Tuesday, February 27, 2007

Different People

It's amazing how differently people can think. I met a person that was beyond any eccentricity and social handicap that I have ever directly come across. Well, maybe that's an inaccurate claim but it's close. Here's what happened.

Yesterday, I had a quick 30 minutes to grab dinner before going back to teaching, and I decided to join my parents who were eating with this older single missionary lady. I recognized her face, as I recognize so many faces from my childhood but could never identify with names or even events. Found out she was in England with us when we were living there 18 years ago. Apparently, she seemed to have thought that I was still 7 years old. I couldn't believe what I heard. I didn't know these kinds of people really existed.

Two minutes into the meal, she pointed out the big $10 ring I was wearing on my finger. At first, she simply said that it was a big bling bling, in Korean, of course. She made some comment about realizing how, after seeing my bling bling, there was a feeling of emptiness. First thought, this woman is weird. Second thought, here comes another conversation about my singleness. ugh. But I couldn't correlate the two. How can you assume that my wearing a fatty ring on my right middle finger gives any indication of me not being in a relationship? And singleness equals emptiness, I don't think so. Well, I was wrong about her reference.

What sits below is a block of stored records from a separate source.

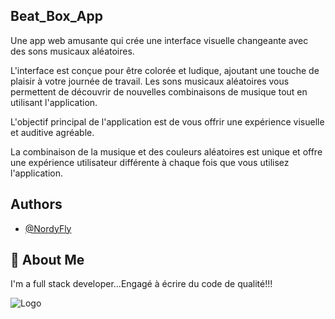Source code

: 
## Beat_Box_App

Une app web amusante qui crée une interface visuelle changeante avec des sons musicaux aléatoires. 

L'interface est conçue pour être colorée et ludique, ajoutant une touche de plaisir à votre journée de travail. Les sons musicaux aléatoires vous permettent de découvrir de nouvelles combinaisons de musique tout en utilisant l'application. 

L'objectif principal de l'application est de vous offrir une expérience visuelle et auditive agréable. 

La combinaison de la musique et des couleurs aléatoires est unique et offre une expérience utilisateur différente à chaque fois que vous utilisez l'application.
## Authors

- [@NordyFly](https://github.com/NordyFly)


## 🚀 About Me
I'm a full stack developer...Engagé à écrire du code de qualité!!!


![Logo](https://pixabay.com/get/gf92e32eeb4da8fd6bd3d63e1dccb51c301ec39907253fcdf269a12f8731a172f75b114bb6167d9b6e5c86aaf6a926ffaf217f45ed17808567a7c5e2c09b6547a33b088f4444be547675dbbacd832c76b_640.png)

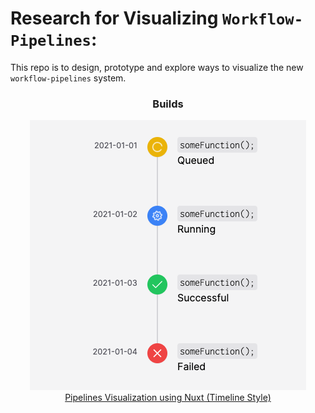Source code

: # Research for Visualizing `Workflow-Pipelines`:

This repo is to design, prototype and explore ways to visualize the new `workflow-pipelines` system.

<div align="center">
<h3>Builds</h3>
<img src="./git-assets/pipelines-viz-vue.png" alt="Pipelines Visualization with Nuxt 3">
</div>
<div align="center">
<a href="https://github.com/CHIMEFRB/web-exploration/tree/main/Pipelines%20Visualization/pipelines-viz-vue">Pipelines Visualization using Nuxt (Timeline Style)</a>
</div>
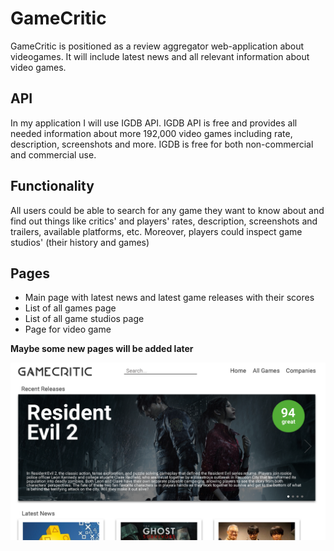 # GameCritic

GameCritic is positioned as a review aggregator web-application about videogames. It will include latest news and all relevant information about video games.

## API

In my application I will use IGDB API. IGDB API is free and provides all needed information about more 192,000 video games including rate, description, screenshots and more. IGDB is free for both non-commercial and commercial use.

## Functionality

All users could be able to search for any game they want to know about and find out things like critics' and players' rates, description, screenshots and trailers, available platforms, etc. Moreover, players could inspect game studios' (their history and games)

## Pages 

- Main page with latest news and latest game releases with their scores
- List of all games page
- List of all game studios page
- Page for video game

**Maybe some new pages will be added later**


![Maket](./maket.png)
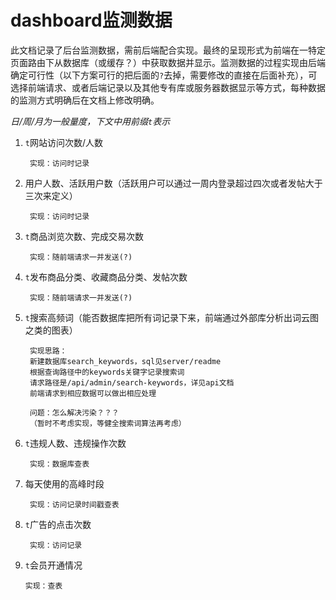 # dashboard监测数据

此文档记录了后台监测数据，需前后端配合实现。最终的呈现形式为前端在一特定页面路由下从数据库（或缓存？）中获取数据并显示。监测数据的过程实现由后端确定可行性（以下方案可行的把后面的`?`去掉，需要修改的直接在后面补充），可选择前端请求、或者后端记录以及其他专有库或服务器数据显示等方式，每种数据的监测方式明确后在文档上修改明确。

*日/周/月为一般量度，下文中用前缀`t`表示*

1. `t`网站访问次数/人数

        实现：访问时记录

2. 用户人数、活跃用户数（活跃用户可以通过一周内登录超过四次或者发帖大于三次来定义）

        实现：访问时记录

3. `t`商品浏览次数、完成交易次数

        实现：随前端请求一并发送(?)

4. `t`发布商品分类、收藏商品分类、发帖次数

        实现：随前端请求一并发送(?)

5. `t`搜索高频词（能否数据库把所有词记录下来，前端通过外部库分析出词云图之类的图表）

        实现思路：
        新建数据库search_keywords，sql见server/readme
        根据查询路径中的keywords关键字记录搜索词
        请求路径是/api/admin/search-keywords，详见api文档
        前端请求到相应数据可以做出相应处理
        
        问题：怎么解决污染？？？
        （暂时不考虑实现，等健全搜索词算法再考虑）

6. `t`违规人数、违规操作次数

        实现：数据库查表

7. 每天使用的高峰时段

        实现：访问记录时间戳查表

8. `t`广告的点击次数

        实现：访问记录

9.  `t`会员开通情况

        实现：查表
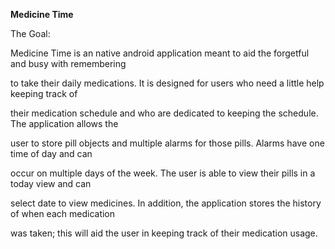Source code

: **Medicine Time**

The Goal:

Medicine Time is an native android application meant to aid the forgetful and busy with remembering 

to take their daily medications. It is designed for users who need a little help keeping track of 

their medication schedule and who are dedicated to keeping the schedule. The application allows the 

user to store pill objects and multiple alarms for those pills. Alarms have one time of day and can 

occur on multiple days of the week. The user is able to view their pills in a today view and can 

select date to view medicines. In addition, the application stores the history of when each medication

was taken; this will aid the user in keeping track of their medication usage.



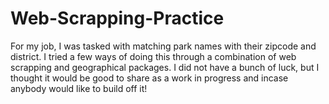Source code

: # Web-Scrapping-Practice
For my job, I was tasked with matching park names with their zipcode and district. I tried a few ways of doing this through a combination of web scrapping and geographical packages. I did not have a bunch of luck, but I thought it would be good to share as a work in progress and incase anybody would like to build off it!
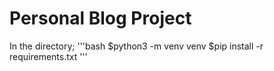 # Personal Blog Project

In the directory;
'''bash
$python3 -m venv venv
$pip install -r requirements.txt
'''
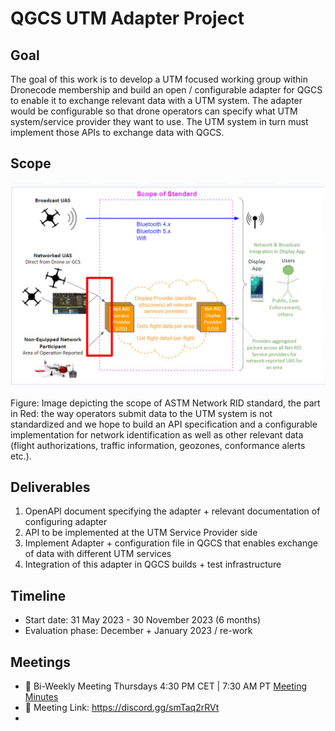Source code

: # QGCS UTM Adapter Project
## Goal
The goal of this work is to develop a UTM focused working group within Dronecode membership and build an open / configurable adapter for QGCS to enable it to exchange relevant data with a UTM system. The adapter would be configurable so that drone operators can specify what UTM system/service provider they want to use. The UTM system in turn must implement those APIs to exchange data with QGCS. 
## Scope

![Screenshot](images/net-rid.jpg)

Figure: Image depicting the scope of ASTM Network RID standard, the part in Red: the way operators submit data to the UTM system is not standardized and we hope to build an API specification and a configurable implementation for network identification as well as other relevant data (flight authorizations, traffic information, geozones, conformance alerts etc.). 

## Deliverables

1. OpenAPI document specifying the adapter + relevant documentation of configuring adapter 
2. API to be implemented at the UTM Service Provider side
3. Implement Adapter + configuration file in QGCS that enables exchange of data with different UTM services
4. Integration of this adapter in QGCS builds + test infrastructure
 
## Timeline
- Start date: 31 May 2023 -  30 November 2023 (6 months)
- Evaluation phase: December + January 2023 / re-work

## Meetings

- :calendar: Bi-Weekly Meeting Thursdays 4:30 PM CET | 7:30 AM PT [Meeting Minutes](meeting-minutes.md)
- :link: Meeting Link: https://discord.gg/smTaq2rRVt
- 

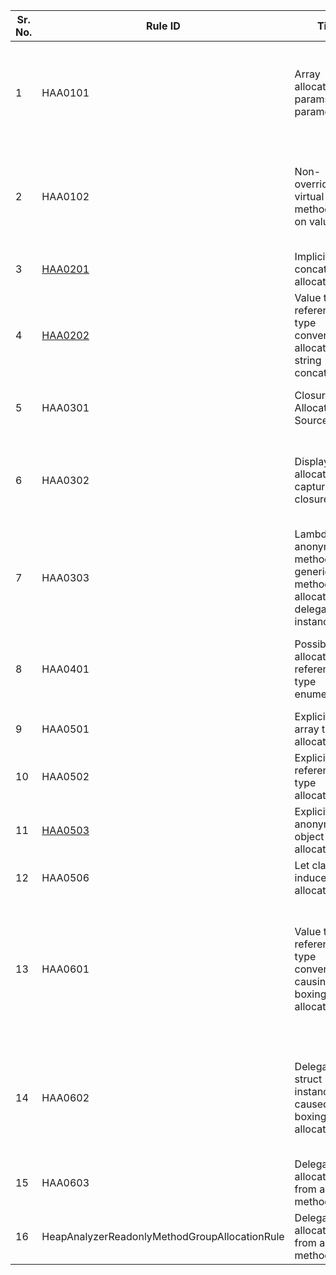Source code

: 
Sr. No. | Rule ID | Title | Category | Enabled | Severity | CodeFix | Description |
--------|---------|-------|----------|---------|----------|---------|--------------------------------------------------------------------------------------------------------------|
1 | HAA0101 | Array allocation for params parameter | Performance | True | Warning | False | This call site is calling into a function with a 'params' parameter. This results in an array allocation |
2 | HAA0102 | Non-overridden virtual method call on value type | Performance | True | Warning | False | Non-overridden virtual method call on a value type adds a boxing or constrained instruction |
3 | [HAA0201](http://msdn.microsoft.com/en-us/library/2839d5h5(v=vs.110).aspx) | Implicit string concatenation allocation | Performance | True | Warning | False | Considering using StringBuilder |
4 | [HAA0202](http://msdn.microsoft.com/en-us/library/yz2be5wk.aspx) | Value type to reference type conversion allocation for string concatenation | Performance | True | Warning | False | Value type ({0}) is being boxed to a reference type for a string concatenation. |
5 | HAA0301 | Closure Allocation Source | Performance | True | Warning | False | Heap allocation of closure Captures: {0} |
6 | HAA0302 | Display class allocation to capture closure | Performance | True | Warning | False | The compiler will emit a class that will hold this as a field to allow capturing of this closure |
7 | HAA0303 | Lambda or anonymous method in a generic method allocates a delegate instance | Performance | True | Warning | False | Considering moving this out of the generic method |
8 | HAA0401 | Possible allocation of reference type enumerator | Performance | True | Warning | False | Non-ValueType enumerator may result in a heap allocation |
9 | HAA0501 | Explicit new array type allocation | Performance | True | Info | False | Explicit new array type allocation |
10 | HAA0502 | Explicit new reference type allocation | Performance | True | Info | False | Explicit new reference type allocation |
11 | [HAA0503](http://msdn.microsoft.com/en-us/library/bb397696.aspx) | Explicit new anonymous object allocation | Performance | True | Info | False | Explicit new anonymous object allocation |
12 | HAA0506 | Let clause induced allocation | Performance | True | Info | False | Let clause induced allocation |
13 | HAA0601 | Value type to reference type conversion causing boxing allocation | Performance | True | Warning | False | Value type to reference type conversion causes boxing at call site (here), and unboxing at the callee-site. Consider using generics if applicable |
14 | HAA0602 | Delegate on struct instance caused a boxing allocation | Performance | True | Warning | False | Struct instance method being used for delegate creation, this will result in a boxing instruction |
15 | HAA0603 | Delegate allocation from a method group | Performance | True | Warning | False | This will allocate a delegate instance |
16 | HeapAnalyzerReadonlyMethodGroupAllocationRule | Delegate allocation from a method group | Performance | True | Info | False | This will allocate a delegate instance |

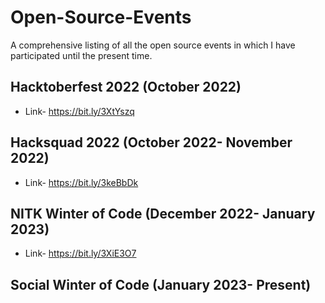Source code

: # Open-Source-Events

A comprehensive listing of all the open source events in which I have participated until the present time.

## Hacktoberfest 2022 (October 2022)
- Link- https://bit.ly/3XtYszq
  
## Hacksquad 2022 (October 2022- November 2022)
- Link- https://bit.ly/3keBbDk

## NITK Winter of Code (December 2022- January 2023)
- Link- https://bit.ly/3XiE3O7

## Social Winter of Code (January 2023- Present)
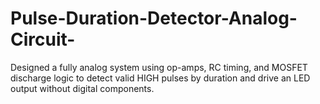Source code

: # Pulse-Duration-Detector-Analog-Circuit-
Designed a fully analog system using op-amps, RC timing, and MOSFET discharge logic to detect valid HIGH pulses by duration and drive an LED output without digital components.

Out of nowhere she begins PREACHING to me. THE NERVE. ~you must read the bible every day, if you break it down to reading 10 chapters per day you'll read the bible three times in one year, you need to do that okay? without having God's word in your heart, you'll keep reaching for bling blings to fulfill you and the english language that you use to earn this money is not the same language to speak to God with, you have to ask God to help you to speak in tongues, do you know what speaking in tongues is?~ I nod~ yes, wow, you even know what that is, so do you understand what i mean? ~I just smile politely and slightly nod to indicate that I heard her but I'm sure she's not convinced that I really heard her because she continues~ you must read the bible for about 40 min every day okay? ~ my temperature is rising now, I give her a bigger head BOW rather than a nod, to suggest that I've heard her and I'm done listening, then, rather abruptly, I ask where my dad went, he had just stepped out to get something from the office, I was just trying to change the converation, it didn't work for long~ you have to read the bible everyday or you're going nowhere~ now I'm mad and I don't smile or even acknowledge she's talking to me, I just go right ahead eating my food, reaching for it a bit more aggressively now, I look at my ring and the finger it's on and wish I could flick it at her, and you thought I was an angel, of course, this eggs her on even more, because I'm not getting it, and I'm not answering her directly, just nodding now and then~ that's what i hate the most, she says, when people just nod and don't say anything~ i just laugh a little, minimizing her comment to a joke, not taking her seriously, i know this probably ticks her more, but at this point, that's the intention.

Finally my dad returns and joins in on our conversation. Attempting to save me, and I appreciate what he says, he says that this weekend he learned something new about me as we were moving to my new place...and he explains this to the lady, I know he's trying to change the topic to a more civil and uplifting one rather than her inappropriate shaming. Well, it doesn't work, because she basically downplays what my dad says, by stating that what he said about me does nothing to measures my, uh, what's the word, "goodness", maybe? She mentions a girl who grew up beautifully and bought her parents a home. Clearly, inferring that I had to provide a home for my parents before they can be proud of me. I knew my parents wanted to shut her up the whole time too but obviously they couldn't, I couldn't, so I just got up and said I had to go back to work. I think she felt bad then and said she didn't realize I had to leave so soon. Inside, I just said, well, thank you for the pleasant sermon, I'm glad you had the opportunity to get to know me as a person and I'm glad that I can leave you now. But I just bowed and smiled and left. Man, I was so angry.

The most frustrating part of it all was that I was smiling for most of the time, even as I left, saying nothing. I kept thinking, if I could speak English to this lady, or if we were in a different culture, how would I respond to her? I'm pretty sure I would have had a voice to tell her my opinion. She was obviously quite opinionated in our short 20 minutes, so why couldn't I tell her off? The problem was that my parents were there, they represented SIM, she was much older than I, I'm not fluent enough in Korean to shut her up kindly, etc etc. So I just took it, and left. As I was walking out, I felt horrible because I didn't fight back, but later, I was actually pretty proud of myself for the way I handled it. I didn't yell at her and make a fool of myself or my family. I didn't just sit there completely pretentiously nodding and agreeing to everything she said as if I were a non-person. I clearly showed her in a silent "gracious" way that I was not appreciating her approach toward me, as if I were still a child and presuming I didn't have a growing personal relationship with God. I talked to my mom later that evening and she said that after I left, the lady had realized she came on too strong. She had asked my mom if I was upset enough to never want to see her again. And my mom replied, yes.

In this culture, with my sort of background and status, in front of an older lady firmly set in her ways of life, that was all I could do. But if you ask me, that's still a little warped. There's got to be a better way of handling situations like this. I'm learning.